(DATA FOR REVIEW begins)
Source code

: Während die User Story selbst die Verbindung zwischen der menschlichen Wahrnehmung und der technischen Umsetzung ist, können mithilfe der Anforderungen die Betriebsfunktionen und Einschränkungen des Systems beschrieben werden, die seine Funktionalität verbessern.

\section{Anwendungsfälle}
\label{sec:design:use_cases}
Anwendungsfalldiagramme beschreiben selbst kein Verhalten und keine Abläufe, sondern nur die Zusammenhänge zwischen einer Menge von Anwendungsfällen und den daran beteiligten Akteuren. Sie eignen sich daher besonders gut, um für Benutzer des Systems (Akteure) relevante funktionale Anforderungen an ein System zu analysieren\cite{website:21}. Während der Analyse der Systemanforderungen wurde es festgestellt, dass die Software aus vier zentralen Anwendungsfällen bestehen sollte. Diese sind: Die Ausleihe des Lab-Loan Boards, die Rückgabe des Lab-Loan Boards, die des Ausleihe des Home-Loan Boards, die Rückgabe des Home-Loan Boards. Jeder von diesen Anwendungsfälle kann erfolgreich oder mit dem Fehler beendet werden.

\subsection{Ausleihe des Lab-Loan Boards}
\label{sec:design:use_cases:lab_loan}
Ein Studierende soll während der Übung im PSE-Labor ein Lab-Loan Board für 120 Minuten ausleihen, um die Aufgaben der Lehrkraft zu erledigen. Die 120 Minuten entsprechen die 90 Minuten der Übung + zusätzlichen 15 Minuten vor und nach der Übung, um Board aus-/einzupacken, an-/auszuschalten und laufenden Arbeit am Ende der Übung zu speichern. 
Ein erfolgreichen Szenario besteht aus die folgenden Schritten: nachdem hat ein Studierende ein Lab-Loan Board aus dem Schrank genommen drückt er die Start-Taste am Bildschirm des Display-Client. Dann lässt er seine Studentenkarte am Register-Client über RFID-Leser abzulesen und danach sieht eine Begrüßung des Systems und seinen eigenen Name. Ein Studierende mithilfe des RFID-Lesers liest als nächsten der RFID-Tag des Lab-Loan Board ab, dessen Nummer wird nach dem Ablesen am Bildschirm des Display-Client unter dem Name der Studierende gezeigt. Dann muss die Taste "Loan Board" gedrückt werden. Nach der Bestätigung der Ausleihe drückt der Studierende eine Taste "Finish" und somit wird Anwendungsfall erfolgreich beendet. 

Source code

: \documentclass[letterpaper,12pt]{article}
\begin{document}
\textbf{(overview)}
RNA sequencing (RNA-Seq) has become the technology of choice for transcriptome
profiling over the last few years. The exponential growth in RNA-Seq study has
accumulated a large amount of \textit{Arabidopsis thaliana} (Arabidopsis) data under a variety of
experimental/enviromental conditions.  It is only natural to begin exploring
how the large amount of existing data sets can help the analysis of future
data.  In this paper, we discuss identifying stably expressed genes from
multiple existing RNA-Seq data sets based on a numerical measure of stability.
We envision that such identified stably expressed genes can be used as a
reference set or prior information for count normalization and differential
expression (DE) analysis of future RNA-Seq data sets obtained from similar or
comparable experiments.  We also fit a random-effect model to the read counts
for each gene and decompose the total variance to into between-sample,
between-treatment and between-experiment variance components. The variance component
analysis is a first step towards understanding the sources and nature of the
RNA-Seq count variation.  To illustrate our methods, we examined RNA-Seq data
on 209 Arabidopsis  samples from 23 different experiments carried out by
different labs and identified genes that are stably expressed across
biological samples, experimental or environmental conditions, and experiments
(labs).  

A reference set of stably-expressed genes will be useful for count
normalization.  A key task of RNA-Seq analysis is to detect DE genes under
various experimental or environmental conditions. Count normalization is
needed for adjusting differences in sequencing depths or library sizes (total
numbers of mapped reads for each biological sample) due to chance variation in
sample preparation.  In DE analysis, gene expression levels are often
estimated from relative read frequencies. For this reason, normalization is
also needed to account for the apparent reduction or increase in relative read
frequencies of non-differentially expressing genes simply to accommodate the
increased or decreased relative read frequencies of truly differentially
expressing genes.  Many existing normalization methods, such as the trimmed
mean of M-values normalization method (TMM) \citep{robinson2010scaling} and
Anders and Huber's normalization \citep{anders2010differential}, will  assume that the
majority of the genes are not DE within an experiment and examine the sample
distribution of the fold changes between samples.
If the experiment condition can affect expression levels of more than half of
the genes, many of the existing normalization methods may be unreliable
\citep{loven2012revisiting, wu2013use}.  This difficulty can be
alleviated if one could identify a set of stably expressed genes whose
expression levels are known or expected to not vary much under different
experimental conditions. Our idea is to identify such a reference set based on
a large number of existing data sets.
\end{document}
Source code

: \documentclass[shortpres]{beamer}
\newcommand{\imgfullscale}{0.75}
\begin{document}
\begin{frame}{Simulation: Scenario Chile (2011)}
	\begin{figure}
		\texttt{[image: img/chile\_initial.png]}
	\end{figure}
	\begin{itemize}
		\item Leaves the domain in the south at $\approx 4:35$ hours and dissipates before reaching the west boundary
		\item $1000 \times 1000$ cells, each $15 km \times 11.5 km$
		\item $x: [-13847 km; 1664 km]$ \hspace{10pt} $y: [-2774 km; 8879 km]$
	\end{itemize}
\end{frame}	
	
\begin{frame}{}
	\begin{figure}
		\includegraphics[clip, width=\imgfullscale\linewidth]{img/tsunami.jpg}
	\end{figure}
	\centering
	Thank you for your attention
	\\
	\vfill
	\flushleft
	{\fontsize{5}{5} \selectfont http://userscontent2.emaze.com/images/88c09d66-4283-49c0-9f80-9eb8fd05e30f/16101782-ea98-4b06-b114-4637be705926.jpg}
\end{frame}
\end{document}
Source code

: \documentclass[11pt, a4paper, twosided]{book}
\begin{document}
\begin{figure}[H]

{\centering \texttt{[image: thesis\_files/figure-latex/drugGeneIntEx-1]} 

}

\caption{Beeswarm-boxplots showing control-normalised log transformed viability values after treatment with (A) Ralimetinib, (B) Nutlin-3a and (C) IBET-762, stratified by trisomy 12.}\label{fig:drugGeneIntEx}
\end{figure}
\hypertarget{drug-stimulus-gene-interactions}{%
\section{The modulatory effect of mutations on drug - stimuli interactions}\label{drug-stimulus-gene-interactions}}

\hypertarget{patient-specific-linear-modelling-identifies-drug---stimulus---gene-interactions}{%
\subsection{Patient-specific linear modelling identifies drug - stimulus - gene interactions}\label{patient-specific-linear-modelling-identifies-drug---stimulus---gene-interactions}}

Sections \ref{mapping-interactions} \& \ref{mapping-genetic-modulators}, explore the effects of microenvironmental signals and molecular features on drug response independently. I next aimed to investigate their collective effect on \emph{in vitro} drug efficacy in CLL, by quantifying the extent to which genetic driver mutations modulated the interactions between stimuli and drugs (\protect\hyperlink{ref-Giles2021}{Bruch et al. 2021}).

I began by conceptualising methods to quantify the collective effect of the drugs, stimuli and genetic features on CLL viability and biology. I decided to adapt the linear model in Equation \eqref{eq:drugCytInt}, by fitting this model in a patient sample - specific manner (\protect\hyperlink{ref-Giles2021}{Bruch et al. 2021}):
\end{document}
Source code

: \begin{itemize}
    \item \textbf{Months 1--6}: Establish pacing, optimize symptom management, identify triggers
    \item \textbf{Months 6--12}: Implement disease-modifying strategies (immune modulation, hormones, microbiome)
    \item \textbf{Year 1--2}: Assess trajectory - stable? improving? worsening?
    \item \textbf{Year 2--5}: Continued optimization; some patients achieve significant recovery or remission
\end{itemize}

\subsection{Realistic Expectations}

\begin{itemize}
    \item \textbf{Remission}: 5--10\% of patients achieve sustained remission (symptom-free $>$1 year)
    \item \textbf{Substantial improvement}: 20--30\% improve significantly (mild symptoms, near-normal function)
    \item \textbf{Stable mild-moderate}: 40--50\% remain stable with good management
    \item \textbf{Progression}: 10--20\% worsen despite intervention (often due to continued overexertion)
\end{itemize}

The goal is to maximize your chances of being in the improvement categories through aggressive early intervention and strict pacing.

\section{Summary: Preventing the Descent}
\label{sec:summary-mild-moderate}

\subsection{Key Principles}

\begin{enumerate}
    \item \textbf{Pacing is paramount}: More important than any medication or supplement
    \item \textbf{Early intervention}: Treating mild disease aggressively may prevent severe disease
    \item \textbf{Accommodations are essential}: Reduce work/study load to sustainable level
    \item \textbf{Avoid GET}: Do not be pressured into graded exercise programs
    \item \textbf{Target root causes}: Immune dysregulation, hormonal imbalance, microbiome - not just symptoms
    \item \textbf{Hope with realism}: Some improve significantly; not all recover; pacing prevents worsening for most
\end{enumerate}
(DATA FOR REVIEW ends)
◆ THE PROBLEM ◆
Reproduce the entries above exactly, but only the lines between the line holding "for each gene" and the line holding "analysis is a", inclusive.

◆ WORKED SOLUTION ◆
for each gene and decompose the total variance to into between-sample,
between-treatment and between-experiment variance components. The variance component
analysis is a first step towards understanding the sources and nature of the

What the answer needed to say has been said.